みやじまの宿 岩惣の宿泊レビュー総評|こんな人におすすめ
今回の岩惣での滞在は、期待をはるかに上回る素晴らしい体験でした。170年の歴史が培った格式とおもてなし、数寄屋造りの美しい建築、四季を感じられる自然環境、そして心のこもった料理とサービス。全てが調和して、非日常の極上時間を提供してくれました。
総合的な満足度とコストパフォーマンス
離れの洗心亭は決して安価ではありません。しかし、この価格に見合うだけの価値が確実にあると断言できます。歴史的価値のある建築に宿泊できる体験、ミシュラン星付きの料理、宮島という世界遺産の地での極上の滞在。これらを総合すると、むしろコストパフォーマンスは高いと感じました。
特におすすめしたい人
まず、シニア層のご夫婦には最適です。静かで落ち着いた環境で、ゆったりと過ごしたい方にぴったりです。部屋食で気兼ねなく食事ができ、送迎サービスも充実しているので安心です。

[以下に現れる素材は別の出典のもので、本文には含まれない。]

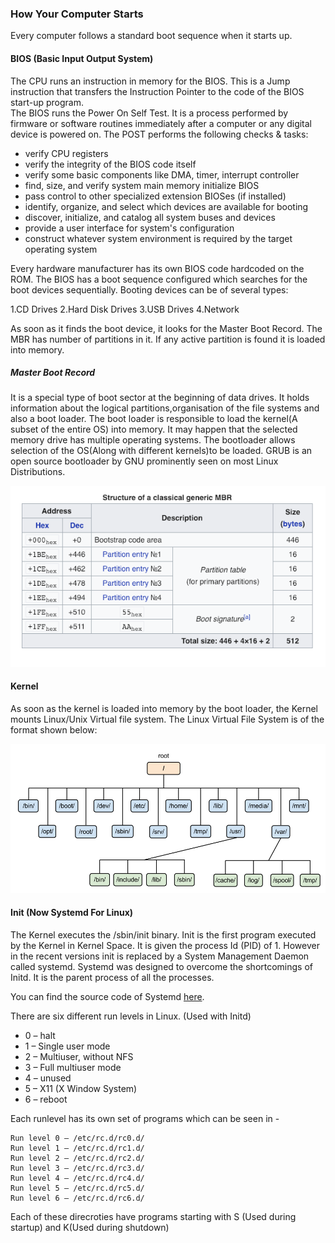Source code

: ### How Your Computer Starts
Every computer follows a standard boot sequence when it starts up.

#### BIOS (Basic Input Output System)
The CPU runs an instruction in memory for the BIOS. This is a Jump instruction that transfers the Instruction Pointer to the code of the BIOS start-up program.  
The BIOS runs the Power On Self Test. It is a process performed by firmware or software routines immediately after a computer or any digital device is powered on. 
The POST performs the following checks & tasks: 

 - verify CPU registers
 - verify the integrity of the BIOS code itself
 - verify some basic components like DMA, timer, interrupt controller
 - find, size, and verify system main memory
initialize BIOS
 - pass control to other specialized extension BIOSes (if installed)
 - identify, organize, and select which devices are available for booting
 - discover, initialize, and catalog all system buses and devices
 - provide a user interface for system's configuration
 - construct whatever system environment is required by the target operating system

Every hardware manufacturer has its own BIOS code hardcoded on the ROM. 
The BIOS has a boot sequence configured which searches for the boot devices sequentially. 
Booting devices can be of several types:

1.CD Drives
2.Hard Disk Drives
3.USB Drives
4.Network

As soon as it finds the boot device, it looks for the Master Boot Record. The MBR has number of partitions in it. If any active partition is found it is loaded into memory.


##### Master Boot Record
It is a special type of boot sector at the beginning of data drives. It holds information about the logical partitions,organisation of the file systems and also a boot loader. The boot loader is responsible to load the kernel(A subset of the entire OS) into memory.
It may happen that the selected memory drive has multiple operating systems. The bootloader allows selection of the OS(Along with different kernels)to be loaded. GRUB is an open source bootloader by GNU prominently seen on most Linux Distributions. 

![Master Boot Record](mbr.png "Master Boot Record")

#### Kernel

As soon as the kernel is loaded into memory by the boot loader, the Kernel mounts Linux/Unix Virtual file system. 
The Linux Virtual File System is of the format shown below:

![Linux Virtual File System](lfs.png "Linux Virtual File System")

#### Init (Now Systemd For Linux)

The Kernel executes the /sbin/init binary. Init is the first program executed by the Kernel in Kernel Space. It is given the process Id (PID) of 1.
However in the recent versions init is replaced by a System Management Daemon called systemd. Systemd was designed to overcome the shortcomings of Initd. It is the parent process of all the processes.

You can find the source code of Systemd [here](https://github.com/systemd/systemd).

There are six different run levels in Linux. (Used with Initd)

* 0 – halt
* 1 – Single user mode
* 2 – Multiuser, without NFS
* 3 – Full multiuser mode
* 4 – unused
* 5 – X11 (X Window System)
* 6 – reboot

Each runlevel has its own set of programs which can be seen in - 

```
Run level 0 – /etc/rc.d/rc0.d/
Run level 1 – /etc/rc.d/rc1.d/
Run level 2 – /etc/rc.d/rc2.d/
Run level 3 – /etc/rc.d/rc3.d/
Run level 4 – /etc/rc.d/rc4.d/
Run level 5 – /etc/rc.d/rc5.d/
Run level 6 – /etc/rc.d/rc6.d/
```

Each of these direcroties have programs starting with S (Used during startup) and K(Used during shutdown)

次に、日本の伝統文化を愛する方にも強くおすすめします。本物の数寄屋造り建築に触れ、格式ある日本旅館の真髄を体験したい方には、これ以上ない選択肢です。
また、記念日や特別な日の旅行の舞台としても理想的です。結婚記念日や還暦祝いなど、人生の節目を祝う場として、岩惣の格式と雰囲気は完璧です。
そして、宮島観光を満喫したい方にも最適な立地です。厳島神社まで徒歩3分という好立地は、宮島散策の拠点として理想的です。
再訪したいかどうかの率直な意見
「また宮島に行くことがあれば、必ず岩惣に泊まろう」。これが私たちの率直な感想です。季節を変えて訪れれば、もみじ谷の表情も変わり、また違った魅力を発見できるでしょう。春の新緑、秋の紅葉、冬の静寂、そして夏の涼やかさ。四季それぞれの岩惣を体験してみたいという思いが、今から募っています。
歴史ある建物ですので、階段が多く、現代的な便利さを求める方には向かないかもしれません。しかし、本物の日本旅館の風情と格式を求める方には、岩惣は間違いなく最高の選択肢の一つです。
まとめ
みやじまの宿 岩惣の離れ「洗心亭」での滞在は、日本の伝統美とおもてなしの心を五感で体験できる、まさに極上の時間でした。170年の歴史が紡いできた格式と、進化し続けるサービスの融合は、シニア層をはじめとする質を重視する旅行者に強くおすすめしたい宿です。
宮島観光と合わせて、世界遺産の地で特別な滞在をお考えの方は、ぜひ岩惣での宿泊を検討してみてください。きっと忘れられない思い出になるはずです。